• TASK ITEM: Look through the data below and, wherever a line carries the word "youtu", please copy that line.

• Collected data:

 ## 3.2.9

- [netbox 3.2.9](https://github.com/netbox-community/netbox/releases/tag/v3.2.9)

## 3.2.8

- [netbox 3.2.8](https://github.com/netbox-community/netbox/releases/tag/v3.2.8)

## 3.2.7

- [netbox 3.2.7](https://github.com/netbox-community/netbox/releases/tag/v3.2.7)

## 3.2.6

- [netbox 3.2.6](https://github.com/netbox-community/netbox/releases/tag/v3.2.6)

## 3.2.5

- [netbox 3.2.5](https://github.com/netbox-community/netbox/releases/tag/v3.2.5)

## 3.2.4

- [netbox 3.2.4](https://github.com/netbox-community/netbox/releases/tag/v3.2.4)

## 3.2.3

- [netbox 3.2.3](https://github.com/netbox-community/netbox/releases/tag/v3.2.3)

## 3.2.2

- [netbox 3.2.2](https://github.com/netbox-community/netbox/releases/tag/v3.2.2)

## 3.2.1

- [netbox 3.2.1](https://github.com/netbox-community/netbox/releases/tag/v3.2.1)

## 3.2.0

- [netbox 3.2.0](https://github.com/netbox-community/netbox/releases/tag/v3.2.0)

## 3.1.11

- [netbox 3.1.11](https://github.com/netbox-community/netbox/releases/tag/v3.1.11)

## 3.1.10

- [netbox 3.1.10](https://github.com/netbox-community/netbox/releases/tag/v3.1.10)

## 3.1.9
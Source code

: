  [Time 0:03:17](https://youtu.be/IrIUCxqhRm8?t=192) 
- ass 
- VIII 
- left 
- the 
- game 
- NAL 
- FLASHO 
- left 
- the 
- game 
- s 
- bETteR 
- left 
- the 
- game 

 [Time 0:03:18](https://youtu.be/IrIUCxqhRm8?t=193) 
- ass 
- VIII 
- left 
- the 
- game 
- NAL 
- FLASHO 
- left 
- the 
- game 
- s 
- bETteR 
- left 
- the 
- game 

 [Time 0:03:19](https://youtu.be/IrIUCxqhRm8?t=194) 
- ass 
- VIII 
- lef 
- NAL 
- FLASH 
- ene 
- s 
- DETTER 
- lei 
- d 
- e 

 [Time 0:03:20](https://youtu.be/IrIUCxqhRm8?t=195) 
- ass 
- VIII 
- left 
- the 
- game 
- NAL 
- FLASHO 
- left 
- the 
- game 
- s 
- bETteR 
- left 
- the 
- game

--

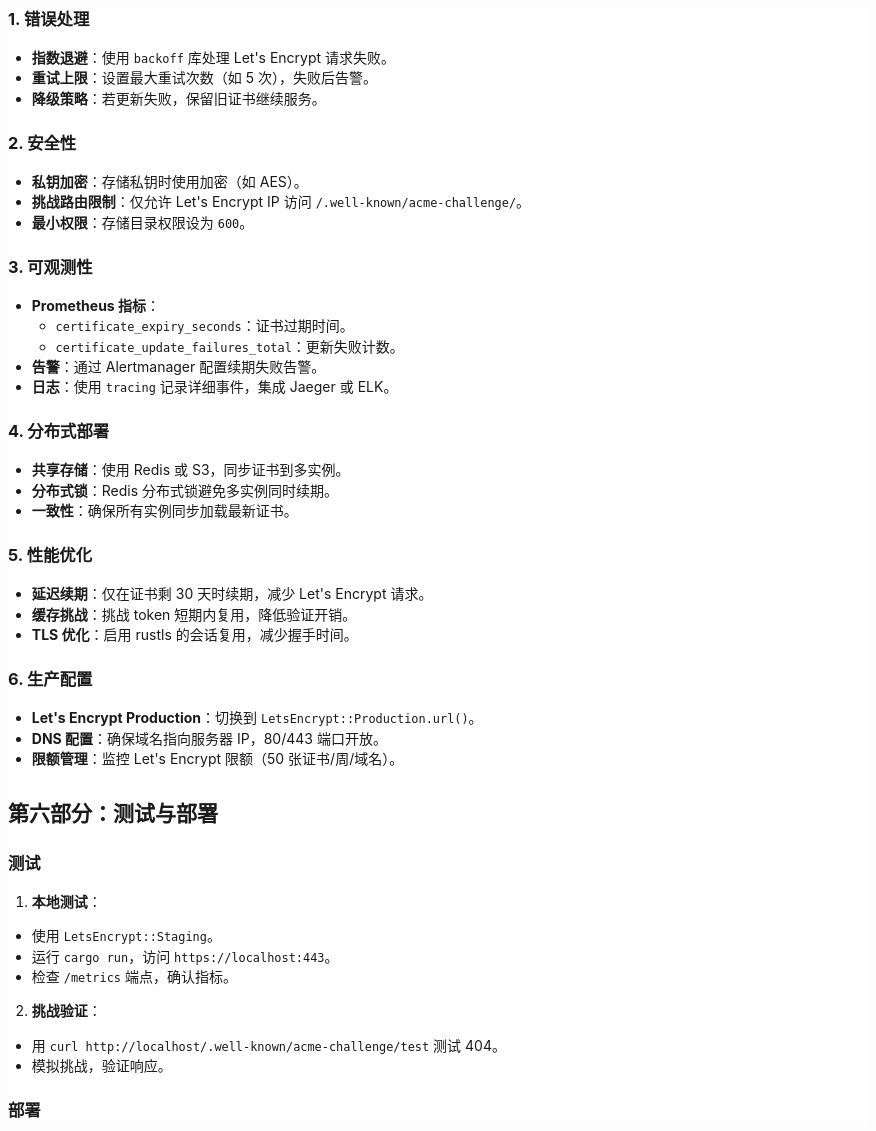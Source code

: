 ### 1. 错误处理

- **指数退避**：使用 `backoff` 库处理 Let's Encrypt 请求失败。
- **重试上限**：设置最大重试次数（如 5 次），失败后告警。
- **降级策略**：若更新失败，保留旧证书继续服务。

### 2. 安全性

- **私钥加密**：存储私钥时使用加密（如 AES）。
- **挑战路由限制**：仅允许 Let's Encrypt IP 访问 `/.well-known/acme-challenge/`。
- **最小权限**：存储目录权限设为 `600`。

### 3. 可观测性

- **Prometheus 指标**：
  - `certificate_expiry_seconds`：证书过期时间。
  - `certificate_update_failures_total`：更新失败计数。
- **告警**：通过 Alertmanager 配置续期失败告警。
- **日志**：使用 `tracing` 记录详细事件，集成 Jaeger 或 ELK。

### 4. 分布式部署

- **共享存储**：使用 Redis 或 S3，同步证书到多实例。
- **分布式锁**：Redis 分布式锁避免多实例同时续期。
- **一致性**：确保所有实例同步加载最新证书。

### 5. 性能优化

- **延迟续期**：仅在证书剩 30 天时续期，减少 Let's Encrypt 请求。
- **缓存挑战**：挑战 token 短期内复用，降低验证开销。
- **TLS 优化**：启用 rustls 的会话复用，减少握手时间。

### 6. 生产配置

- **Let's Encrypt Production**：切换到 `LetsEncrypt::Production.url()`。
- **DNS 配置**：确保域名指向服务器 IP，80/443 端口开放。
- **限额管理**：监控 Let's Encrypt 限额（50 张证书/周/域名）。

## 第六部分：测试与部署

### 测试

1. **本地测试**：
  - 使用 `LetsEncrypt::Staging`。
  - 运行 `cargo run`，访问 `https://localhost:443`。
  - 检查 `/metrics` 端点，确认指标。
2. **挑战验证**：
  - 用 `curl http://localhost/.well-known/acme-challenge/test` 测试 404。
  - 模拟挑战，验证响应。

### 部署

• ANSWER TO THIS PROBLEM:
:  [Time 0:03:17](https://youtu.be/IrIUCxqhRm8?t=192) 
 [Time 0:03:18](https://youtu.be/IrIUCxqhRm8?t=193) 
 [Time 0:03:19](https://youtu.be/IrIUCxqhRm8?t=194) 
 [Time 0:03:20](https://youtu.be/IrIUCxqhRm8?t=195) 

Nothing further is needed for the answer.